Weird one. Well, weird to me.
I have a 2 node MS cluster. Tried both 2008 R2 and now 2012.
ESX 5.1 on 2 hosts, 5 others still on 4.1. 4.1 hosts are out of scope for now (pretty sure!).
2 individual Windows Cluster nodes, VM-A on Host-A, VM-B on Host-B, both 5.1. OS drives are each hosted on separate VMFS5 Thick provisioned drives. RDM's are set for physical, I have 2 presented and attached.
SAN is Oracle Openstorage 7320 2-node storage cluster, ALUA type. Each node has a pool of storage it hosts off as optimized/primary owner. All paths show correctly in vCenter.
Primary reason for using RDM is that I need a file partition of 4TB in size for use in a medium-sized pool for roaming profiles in a Citrix implementation.
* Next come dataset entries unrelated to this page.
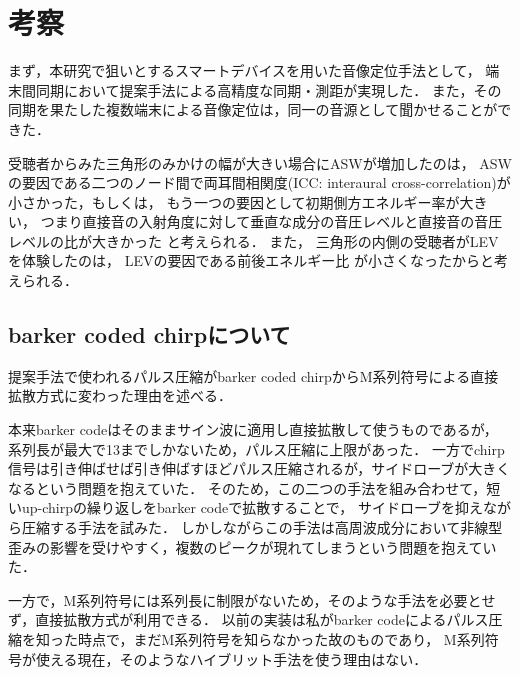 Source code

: \chapter{考察}
\begin{comment}
既知の問題としては，Nexus7が録音中に頻繁にバッファを取りこぼすことが挙げられる．


この現象によりパルスが到来した時刻が分からないので，上記手法が使えなかった．
原因はハードウェアにあるのかOSにあるのかブラウザの実装にあるのか不明であり，現在調査中である．
MacBookAirとMacBookPro間では同期に成功している．



他には，TDMAのみではN回の排他的パルス送信が必要で同期に時間がかかるという問題がある．
これにはスペクトル拡散を使っているのでCDMA（Code Division Multiple Access)化できる余地があるが，
今までの実験で，Nexus7ではGold符号でBPSKした信号が重なったときに，
分離検出できないという問題があったため，開発は滞っている．

\end{comment}

まず，本研究で狙いとするスマートデバイスを用いた音像定位手法として，
端末間同期において提案手法による高精度な同期・測距が実現した．
また，その同期を果たした複数端末による音像定位は，同一の音源として聞かせることができた．

受聴者からみた三角形のみかけの幅が大きい場合にASWが増加したのは，
ASWの要因である二つのノード間で両耳間相関度(ICC: interaural cross-correlation)が
小さかった\cite{morimoto95}，もしくは，
もう一つの要因として初期側方エネルギー率が大きい，
つまり直接音の入射角度に対して垂直な成分の音圧レベルと直接音の音圧レベルの比が大きかった\cite{barron81}
と考えられる．
また，
三角形の内側の受聴者がLEVを体験したのは，
LEVの要因である前後エネルギー比\cite{suehiro06}
が小さくなったからと考えられる．


\section{barker coded chirpについて}
提案手法で使われるパルス圧縮がbarker coded chirpからM系列符号による直接拡散方式に変わった理由を述べる．

本来barker codeはそのままサイン波に適用し直接拡散して使うものであるが，
系列長が最大で13までしかないため，パルス圧縮に上限があった．
一方でchirp信号は引き伸ばせば引き伸ばすほどパルス圧縮されるが，サイドローブが大きくなるという問題を抱えていた．
そのため，この二つの手法を組み合わせて，短いup-chirpの繰り返しをbarker codeで拡散することで，
サイドローブを抑えながら圧縮する手法を試みた．
しかしながらこの手法は高周波成分において非線型歪みの影響を受けやすく，複数のピークが現れてしまうという問題を抱えていた．

一方で，M系列符号には系列長に制限がないため，そのような手法を必要とせず，直接拡散方式が利用できる．
以前の実装は私がbarker codeによるパルス圧縮を知った時点で，まだM系列符号を知らなかった故のものであり，
M系列符号が使える現在，そのようなハイブリット手法を使う理由はない．
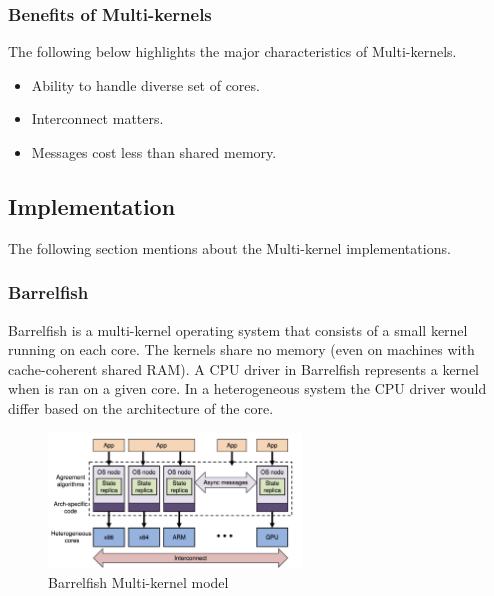 \subsubsection{Benefits of Multi-kernels}
The following below highlights the major characteristics
of Multi-kernels. 

\begin{itemize}
  \item Ability to handle diverse set of cores.
  \item Interconnect matters. 
  \item Messages cost less than shared memory.
\end{itemize}

\subsection{Implementation}
The following section mentions about the Multi-kernel
implementations. 

\subsubsection{Barrelfish}
Barrelfish\cite{multi_kernel_first_paper} is a multi-kernel operating system that consists of a small kernel 
running on each core. The kernels share no memory (even on 
machines with cache-coherent shared RAM). A CPU 
driver in Barrelfish represents a kernel when is ran 
on a given core. In a heterogeneous system the CPU 
driver would differ based on the architecture
of the core. 

\begin{figure}[htbp!] 
  \centering    
  \includegraphics[width=0.6\textwidth]{Multi-kernel}
  \caption[Multi-kernel]{Barrelfish Multi-kernel model \cite{multi_kernel_first_paper}}
  \label{fig:Barrelfish}
  \end{figure}

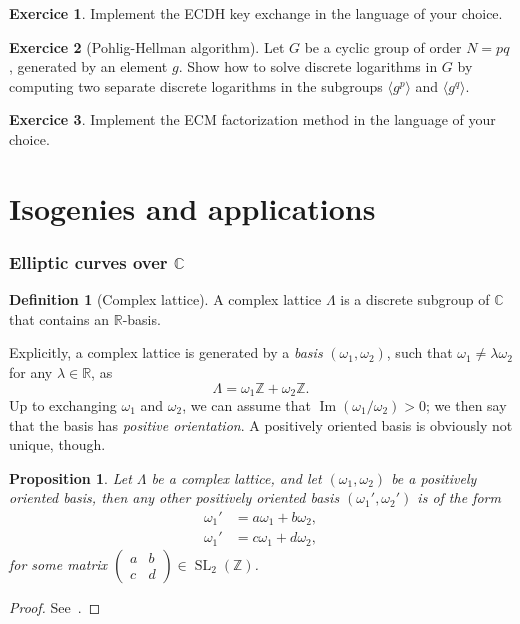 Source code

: \documentclass[10pt]{article}
\theoremstyle{plain}
\newtheorem{proposition}[theorem]{Proposition}
\theoremstyle{definition}
\newtheorem{definition}[theorem]{Definition}
\newtheorem{exercice}{Exercice}[part]
\DeclareMathOperator{\im}{Im}
\DeclareMathOperator{\SL}{SL}
\begin{document}
\begin{exercice}
  Implement the ECDH key exchange in the language of your choice.
\end{exercice}

\begin{exercice}[Pohlig-Hellman algorithm]
  Let $G$ be a cyclic group of order $N=pq$, generated by an element
  $g$. %
  Show how to solve discrete logarithms in $G$ by computing two
  separate discrete logarithms in the subgroups $〈g^p〉$ and $〈g^q〉$.
\end{exercice}

\begin{exercice}
  Implement the ECM factorization method in the language of your
  choice.
\end{exercice}


\clearpage
\part{Isogenies and applications}

\section{Elliptic curves over $ℂ$}

\begin{definition}[Complex lattice]
  A complex lattice $Λ$ is a discrete subgroup of $ℂ$ that contains an
  $ℝ$-basis.
\end{definition}

Explicitly, a complex lattice is generated by a \emph{basis}
$(ω_1,ω_2)$, such that $ω_1≠λω_2$ for any $λ∈ℝ$, as
\[Λ = ω_1ℤ + ω_2ℤ.\] %
Up to exchanging $ω_1$ and $ω_2$, we can assume that $\im(ω_1/ω_2)>0$;
we then say that the basis has \emph{positive orientation}. %
A positively oriented basis is obviously not unique, though.

\begin{proposition}
  \label{th:basis-change}
  Let $Λ$ be a complex lattice, and let $(ω_1,ω_2)$ be a positively
  oriented basis, then any other positively oriented basis
  $(ω_1',ω_2')$ is of the form
  \begin{align*}
    ω_1' &= aω_1 + bω_2,\\
    ω_1' &= cω_1 + dω_2,
  \end{align*}
  for some matrix
  $\left(\begin{smallmatrix}a&b\\c&d\end{smallmatrix}\right)∈\SL_2(ℤ)$.
\end{proposition}
\begin{proof}
  See~\cite[I, Lem.~2.4]{silverman:advanced}.
\end{proof}
\end{document}
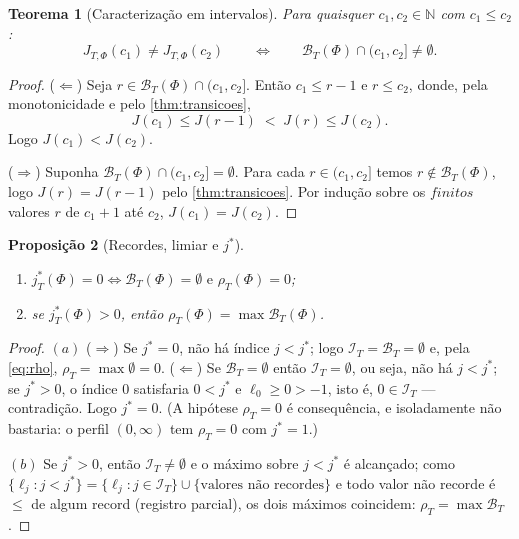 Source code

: \documentclass[11pt,a4paper]{article}
\newtheorem{theorem}{Teorema}[section]
\newtheorem{proposition}[theorem]{Proposição}
\theoremstyle{definition}
\theoremstyle{remark}
\newcommand{\N}{\mathbb{N}}
\begin{document}
\begin{theorem}[Caracteriza\c{c}\~{a}o em intervalos]\label{thm:intervalos}
Para quaisquer $c_1, c_2 \in \N$ com $c_1 \leq c_2$:
\begin{equation}\label{eq:63}
  J_{T,\Phi}(c_1) \neq J_{T,\Phi}(c_2)
  \qquad\iff\qquad
  \mathcal{B}_T(\Phi) \cap (c_1, c_2] \neq \emptyset.
\end{equation}
\end{theorem}

\begin{proof}
($\Leftarrow$) Seja $r \in \mathcal{B}_T(\Phi) \cap (c_1, c_2]$. Então
$c_1 \leq r-1$ e $r \leq c_2$, donde, pela monotonicidade e pelo
\cref{thm:transicoes},
\[
  J(c_1) \leq J(r-1) \;<\; J(r) \leq J(c_2).
\]
Logo $J(c_1) < J(c_2)$.

($\Rightarrow$) Suponha $\mathcal{B}_T(\Phi) \cap (c_1, c_2] = \emptyset$.
Para cada $r \in (c_1, c_2]$ temos $r \notin \mathcal{B}_T(\Phi)$, logo
$J(r) = J(r-1)$ pelo \cref{thm:transicoes}. Por indução sobre os
$finitos$ valores $r$ de $c_1+1$ até $c_2$, $J(c_1) = J(c_2)$.
\end{proof}

\begin{proposition}[Recordes, limiar e $j^{*}$]\label{prop:t41}
\begin{enumerate}
  \item[$(a)$] $j^{*}_{T}(\Phi) = 0 \iff \mathcal{B}_T(\Phi) = \emptyset
  \text{ e } \rho_T(\Phi) = 0$;
  \item[$(b)$] se $j^{*}_{T}(\Phi) > 0$, então
  $\rho_T(\Phi) = \max \mathcal{B}_T(\Phi)$.
\end{enumerate}
\end{proposition}

\begin{proof}
$(a)$ ($\Rightarrow$) Se $j^{*} = 0$, não há índice $j < j^{*}$; logo
$\mathcal{I}_T = \mathcal{B}_T = \emptyset$ e, pela \cref{eq:rho},
$\rho_T = \max \emptyset = 0$. ($\Leftarrow$) Se $\mathcal{B}_T = \emptyset$
então $\mathcal{I}_T = \emptyset$, ou seja, não há $j < j^{*}$; se
$j^{*} > 0$, o índice $0$ satisfaria $0 < j^{*}$ e
$\ell_0 \geq 0 > -1$, isto é, $0 \in \mathcal{I}_T$ — contradição. Logo
$j^{*} = 0$. (A hipótese $\rho_T = 0$ é consequência, e isoladamente não
bastaria: o perfil $(0,\infty)$ tem $\rho_T = 0$ com $j^{*} = 1$.)

$(b)$ Se $j^{*} > 0$, então $\mathcal{I}_T \neq \emptyset$ e o máximo sobre
$j < j^{*}$ é alcançado; como $\{ \ell_j : j < j^{*} \} =
\{ \ell_j : j \in \mathcal{I}_T \} \cup \{\text{valores não recordes}\}$ e
todo valor não recorde é $\leq$ de algum record (registro parcial), os dois
máximos coincidem: $\rho_T = \max \mathcal{B}_T$.
\end{proof}
\end{document}
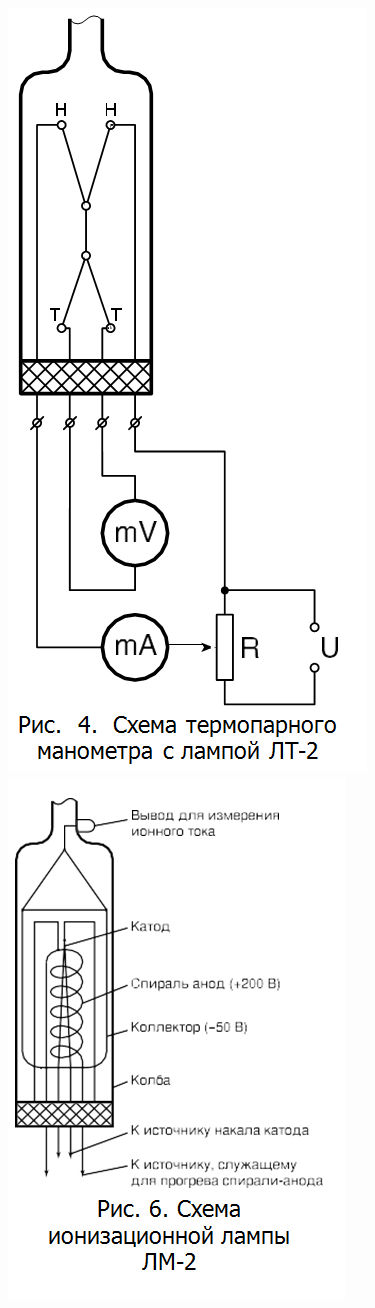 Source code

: \documentclass[11pt]{article}
\begin{document}
\includegraphics[scale=0.7]{pic4.png}
\includegraphics[scale=0.7]{pic6.png}
\end{document}
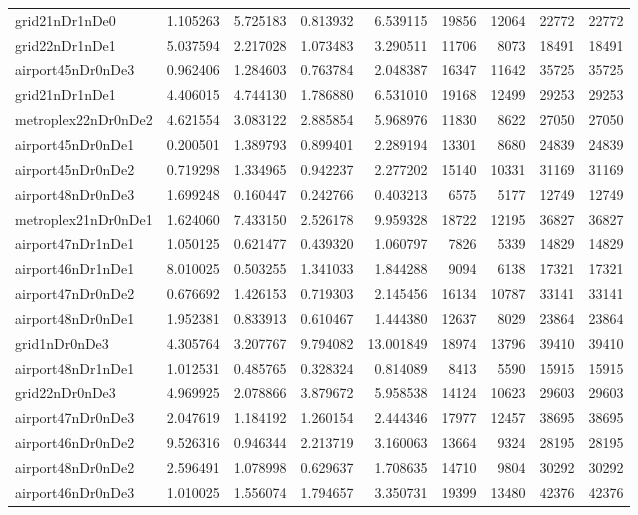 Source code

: \begin{longtable}{|l|r|r|r|r|r|r|r|r|}
grid21nDr1nDe0 & 1.105263 & 5.725183 & 0.813932 & 6.539115 & 19856 & 12064 & 22772 & 22772 \\
grid22nDr1nDe1 & 5.037594 & 2.217028 & 1.073483 & 3.290511 & 11706 & 8073 & 18491 & 18491 \\
airport45nDr0nDe3 & 0.962406 & 1.284603 & 0.763784 & 2.048387 & 16347 & 11642 & 35725 & 35725 \\
grid21nDr1nDe1 & 4.406015 & 4.744130 & 1.786880 & 6.531010 & 19168 & 12499 & 29253 & 29253 \\
metroplex22nDr0nDe2 & 4.621554 & 3.083122 & 2.885854 & 5.968976 & 11830 & 8622 & 27050 & 27050 \\
airport45nDr0nDe1 & 0.200501 & 1.389793 & 0.899401 & 2.289194 & 13301 & 8680 & 24839 & 24839 \\
airport45nDr0nDe2 & 0.719298 & 1.334965 & 0.942237 & 2.277202 & 15140 & 10331 & 31169 & 31169 \\
airport48nDr0nDe3 & 1.699248 & 0.160447 & 0.242766 & 0.403213 & 6575 & 5177 & 12749 & 12749 \\
metroplex21nDr0nDe1 & 1.624060 & 7.433150 & 2.526178 & 9.959328 & 18722 & 12195 & 36827 & 36827 \\
airport47nDr1nDe1 & 1.050125 & 0.621477 & 0.439320 & 1.060797 & 7826 & 5339 & 14829 & 14829 \\
airport46nDr1nDe1 & 8.010025 & 0.503255 & 1.341033 & 1.844288 & 9094 & 6138 & 17321 & 17321 \\
airport47nDr0nDe2 & 0.676692 & 1.426153 & 0.719303 & 2.145456 & 16134 & 10787 & 33141 & 33141 \\
airport48nDr0nDe1 & 1.952381 & 0.833913 & 0.610467 & 1.444380 & 12637 & 8029 & 23864 & 23864 \\
grid1nDr0nDe3 & 4.305764 & 3.207767 & 9.794082 & 13.001849 & 18974 & 13796 & 39410 & 39410 \\
airport48nDr1nDe1 & 1.012531 & 0.485765 & 0.328324 & 0.814089 & 8413 & 5590 & 15915 & 15915 \\
grid22nDr0nDe3 & 4.969925 & 2.078866 & 3.879672 & 5.958538 & 14124 & 10623 & 29603 & 29603 \\
airport47nDr0nDe3 & 2.047619 & 1.184192 & 1.260154 & 2.444346 & 17977 & 12457 & 38695 & 38695 \\
airport46nDr0nDe2 & 9.526316 & 0.946344 & 2.213719 & 3.160063 & 13664 & 9324 & 28195 & 28195 \\
airport48nDr0nDe2 & 2.596491 & 1.078998 & 0.629637 & 1.708635 & 14710 & 9804 & 30292 & 30292 \\
airport46nDr0nDe3 & 1.010025 & 1.556074 & 1.794657 & 3.350731 & 19399 & 13480 & 42376 & 42376 \\

\end{longtable}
Prefer not to get crazy with DFS and different volumes, because of high intra-breeding (ha!) of people across departments, locations and functions. Very challenging to try to find a logical structure that sticks for too long, so rather go for 1 large store.
2 RDM's presented to all hosts. Device attachment has perennially-attached flag set to true.
VM-A does raw mapping of 2GB LUN meant for quorum. Device attaches just fine, set to Physical and Physical SCSI Bus Sharing done, set for 1:0. Next VM-A does RDM to the 4TB LUN, same deal, set for 2:0. Each map file stored with VM (I've tried placing in an "RDM Mapping LUN" which didn't work - problem described below).
Go over to VM-B and map to existing drives, physical, physical, 1:0... yadda yadda.
Turn on VM-A. Drives seen, great. Turn on server VM-B. Drives there. Great.
Create cluster. Run tests, passes everything 100%. Set up the cluster, all seems well.
Then I reboot a node. Drives fail over and that goes well. Then I notice they bump to offline, then quorum (the 2GB LUN) comes back online, 4TB LUN goes to Failed. Manually restarting works every time.
So I thought maybe it was a failover thing. All resources owned by VM-B, I reboot VM-A. Drives all get bumped offline. Quorum drive tends to come back almost immediately. 4TB fails quick, but never comes back. If I shut down instead of reboot, same behavior. Once VM-A is powered off, I can manually start any disk which failed and it'll run forever. If I turn VM-A back on while everything running on VM-B, drives fail during POST of VM-A almost immediately. Again, I have to manually bring online.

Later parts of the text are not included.